(TASK PROMPT) Restate all the entries exactly as they appear, apart from the pictures.

(AVAILABLE RECORDS)
BEGIN

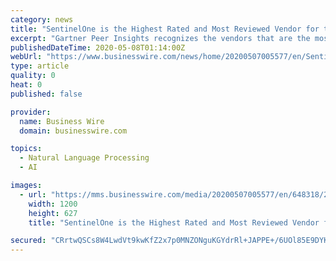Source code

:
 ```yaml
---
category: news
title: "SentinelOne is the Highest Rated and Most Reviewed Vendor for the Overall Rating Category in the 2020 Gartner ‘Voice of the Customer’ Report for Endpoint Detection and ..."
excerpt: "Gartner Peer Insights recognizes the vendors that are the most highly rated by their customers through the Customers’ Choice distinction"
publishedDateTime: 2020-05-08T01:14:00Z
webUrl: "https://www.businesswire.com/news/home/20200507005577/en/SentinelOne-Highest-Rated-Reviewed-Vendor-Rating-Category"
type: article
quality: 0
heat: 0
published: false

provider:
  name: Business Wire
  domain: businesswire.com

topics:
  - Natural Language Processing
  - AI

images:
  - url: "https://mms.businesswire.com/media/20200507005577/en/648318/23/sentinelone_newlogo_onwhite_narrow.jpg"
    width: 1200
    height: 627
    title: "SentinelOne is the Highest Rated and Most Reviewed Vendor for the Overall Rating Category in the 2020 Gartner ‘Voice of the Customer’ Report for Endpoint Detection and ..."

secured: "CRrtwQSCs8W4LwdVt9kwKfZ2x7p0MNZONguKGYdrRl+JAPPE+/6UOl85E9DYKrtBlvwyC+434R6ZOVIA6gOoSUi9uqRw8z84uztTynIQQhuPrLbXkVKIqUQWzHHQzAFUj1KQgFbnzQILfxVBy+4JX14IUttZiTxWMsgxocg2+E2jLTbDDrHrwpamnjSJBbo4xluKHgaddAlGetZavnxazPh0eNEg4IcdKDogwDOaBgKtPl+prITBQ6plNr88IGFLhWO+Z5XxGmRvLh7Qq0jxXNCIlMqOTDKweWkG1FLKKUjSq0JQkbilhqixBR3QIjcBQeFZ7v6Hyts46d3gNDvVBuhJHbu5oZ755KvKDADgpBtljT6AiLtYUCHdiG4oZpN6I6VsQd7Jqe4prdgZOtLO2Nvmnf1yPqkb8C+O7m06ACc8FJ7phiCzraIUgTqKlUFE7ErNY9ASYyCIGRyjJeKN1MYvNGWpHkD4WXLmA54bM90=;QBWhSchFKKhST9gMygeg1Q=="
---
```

END

(REPLY)
Source code

:
 ```yaml
---
category: news
title: "SentinelOne is the Highest Rated and Most Reviewed Vendor for the Overall Rating Category in the 2020 Gartner ‘Voice of the Customer’ Report for Endpoint Detection and ..."
excerpt: "Gartner Peer Insights recognizes the vendors that are the most highly rated by their customers through the Customers’ Choice distinction"
publishedDateTime: 2020-05-08T01:14:00Z
webUrl: "https://www.businesswire.com/news/home/20200507005577/en/SentinelOne-Highest-Rated-Reviewed-Vendor-Rating-Category"
type: article
quality: 0
heat: 0
published: false

provider:
  name: Business Wire
  domain: businesswire.com

topics:
  - Natural Language Processing
  - AI

images:
  - url: "https://mms.businesswire.com/media/20200507005577/en/648318/23/sentinelone_newlogo_onwhite_narrow.jpg"
    width: 1200
    height: 627
    title: "SentinelOne is the Highest Rated and Most Reviewed Vendor for the Overall Rating Category in the 2020 Gartner ‘Voice of the Customer’ Report for Endpoint Detection and ..."

secured: "CRrtwQSCs8W4LwdVt9kwKfZ2x7p0MNZONguKGYdrRl+JAPPE+/6UOl85E9DYKrtBlvwyC+434R6ZOVIA6gOoSUi9uqRw8z84uztTynIQQhuPrLbXkVKIqUQWzHHQzAFUj1KQgFbnzQILfxVBy+4JX14IUttZiTxWMsgxocg2+E2jLTbDDrHrwpamnjSJBbo4xluKHgaddAlGetZavnxazPh0eNEg4IcdKDogwDOaBgKtPl+prITBQ6plNr88IGFLhWO+Z5XxGmRvLh7Qq0jxXNCIlMqOTDKweWkG1FLKKUjSq0JQkbilhqixBR3QIjcBQeFZ7v6Hyts46d3gNDvVBuhJHbu5oZ755KvKDADgpBtljT6AiLtYUCHdiG4oZpN6I6VsQd7Jqe4prdgZOtLO2Nvmnf1yPqkb8C+O7m06ACc8FJ7phiCzraIUgTqKlUFE7ErNY9ASYyCIGRyjJeKN1MYvNGWpHkD4WXLmA54bM90=;QBWhSchFKKhST9gMygeg1Q=="
---
```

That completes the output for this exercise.